I suggested in a post some time ago that Bush's decision to pull out of the Kyoto agreement was most damaging in that it made heroes out of villains, in that it allowed those on course to meet their meagre Kyoto committments as champions of the global environment. This meant, in turn, that the entire international response to the issue of climate change was set back: from being in a position of having, essentially, to apologise for the almost embarassingly small and deeply insufficient first step that Kyoto in fact represented, politicians such as Blair now found themselves occupying the moral high ground once again.
Jut how far it was set back is beginning to become clear. Margaret Beckett, the UK environment secretary, has told the Observer that the British government is to seek a new deal on climate change, which may be based upon voluntary targets rather than firm, legal commitments. This, of course, is very different from the philosophy behind the Kyoto Protocol; and, perhaps predictably, major environmental NGOs are strongly against the move. However, for whatever reasons, Kyoto has not been the success that many hoped it would be; and, for many commentators, this failure was evident as soon as the details of the agreement became clear. Emissions trading and carbon sink schemes introduced a large degree of uncertainty to already-inadequate reduction targets; and this, coupled with the fact that there was no commonly accepted body of scientific knowledge, that had been so central to the success of the Montreal Protocol to the Ozone Convention, had been built up in the context of climate change, meant that the likelihood that Kyoto would prove a significant weapon in the fight against global warming was slim.
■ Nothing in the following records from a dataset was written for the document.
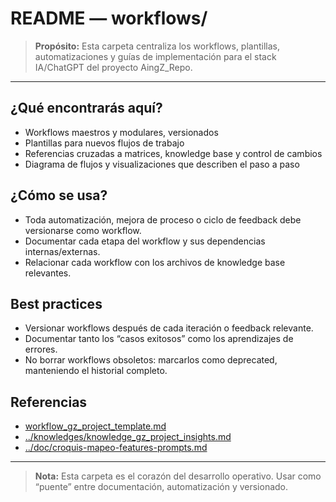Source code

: # README — workflows/

> **Propósito:** Esta carpeta centraliza los workflows, plantillas, automatizaciones y guías de implementación para el stack IA/ChatGPT del proyecto AingZ_Repo.

---

## ¿Qué encontrarás aquí?
- Workflows maestros y modulares, versionados
- Plantillas para nuevos flujos de trabajo
- Referencias cruzadas a matrices, knowledge base y control de cambios
- Diagrama de flujos y visualizaciones que describen el paso a paso

## ¿Cómo se usa?
- Toda automatización, mejora de proceso o ciclo de feedback debe versionarse como workflow.
- Documentar cada etapa del workflow y sus dependencias internas/externas.
- Relacionar cada workflow con los archivos de knowledge base relevantes.

## Best practices
- Versionar workflows después de cada iteración o feedback relevante.
- Documentar tanto los “casos exitosos” como los aprendizajes de errores.
- No borrar workflows obsoletos: marcarlos como deprecated, manteniendo el historial completo.

## Referencias
- [workflow_gz_project_template.md](workflow_gz_project_template.md)
- [../knowledges/knowledge_gz_project_insights.md](../knowledges/knowledge_gz_project_insights.md)
- [../doc/croquis-mapeo-features-prompts.md](../doc/croquis-mapeo-features-prompts.md)

---

> **Nota:** Esta carpeta es el corazón del desarrollo operativo. Usar como “puente” entre documentación, automatización y versionado.

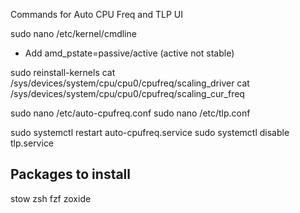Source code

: Commands for Auto CPU Freq and TLP UI

sudo nano /etc/kernel/cmdline 
- Add amd_pstate=passive/active (active not stable)

sudo reinstall-kernels 
cat /sys/devices/system/cpu/cpu0/cpufreq/scaling_driver
cat /sys/devices/system/cpu/cpu0/cpufreq/scaling_cur_freq


sudo nano /etc/auto-cpufreq.conf
sudo nano /etc/tlp.conf

sudo systemctl restart auto-cpufreq.service
sudo systemctl disable tlp.service 


## Packages to install
stow zsh fzf zoxide
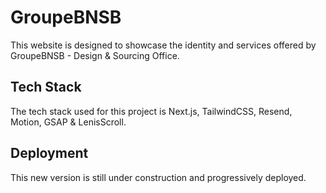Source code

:# GroupeBNSB

This website is designed to showcase the identity and services offered by GroupeBNSB - Design & Sourcing Office. 

## Tech Stack
The tech stack used for this project is Next.js, TailwindCSS, Resend, Motion, GSAP & LenisScroll.

## Deployment
This new version is still under construction and progressively deployed.
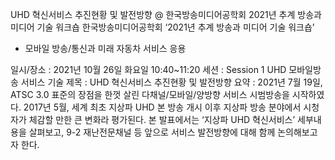 UHD 혁신서비스 추진현황 및 발전방향 @ 한국방송미디어공학회 2021년 추계 방송과 미디어 기술 워크숍
한국방송미디어공학회 ‘2021년 추계 방송과 미디어 기술 워크숍’
- 모바일 방송/통신과 미래 자동차 서비스 응용

일시/장소 : 2021년 10월 26일 화요일 10:40~11:20
세션 : Session 1 UHD 모바일방송 서비스 기술
제목 : UHD 혁신서비스 추진현황 및 발전방향
요약 : 2021년 7월 19일, ATSC 3.0 표준의 장점을 한껏 살린 다채널/모바일/양방향 서비스 시범방송을 시작하였다. 2017년 5월, 세계 최초 지상파 UHD 본 방송 개시 이후 지상파 방송 분야에서 시청자가 체감할 만한 큰 변화라 평가된다.
본 발표에서는 ‘지상파 UHD 혁신서비스’ 세부내용을 살펴보고, 9-2 재난전문채널 등 앞으로 서비스 발전방향에 대해 함께 논의해보고자 한다.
Even the most ardent of its supporters, however, insisted upon its significance as a "first step"; the first time that the international community had agreed to be bound by legal reduction targets. This argument was never entirely convincing, as the metaphor used seems to rely on a certain optimism of future progress; evidence for the political will to support this optimism, however, has always been thin on the ground.
Perhaps, then, it is time to try a new approach and to acknowledge that the Kyoto Protocol itself is something of a dead horse. The great problem with this that, where evidence for optimism concerning Kyoto is decidedly thin on the ground, it seems almost non-existent in the case of voluntary targets. In response to assertions by Bush and Blair that states will not accept stricter targets for fear it would hamper economic growth, Beckett responds that
Actually, there is quite a lot of evidence to suggest that you can do things to tackle climate change without damaging your economy... If you look at some major global companies that have started to take steps to tackle their own emissions, far from being economically damaging its actually economically beneficial.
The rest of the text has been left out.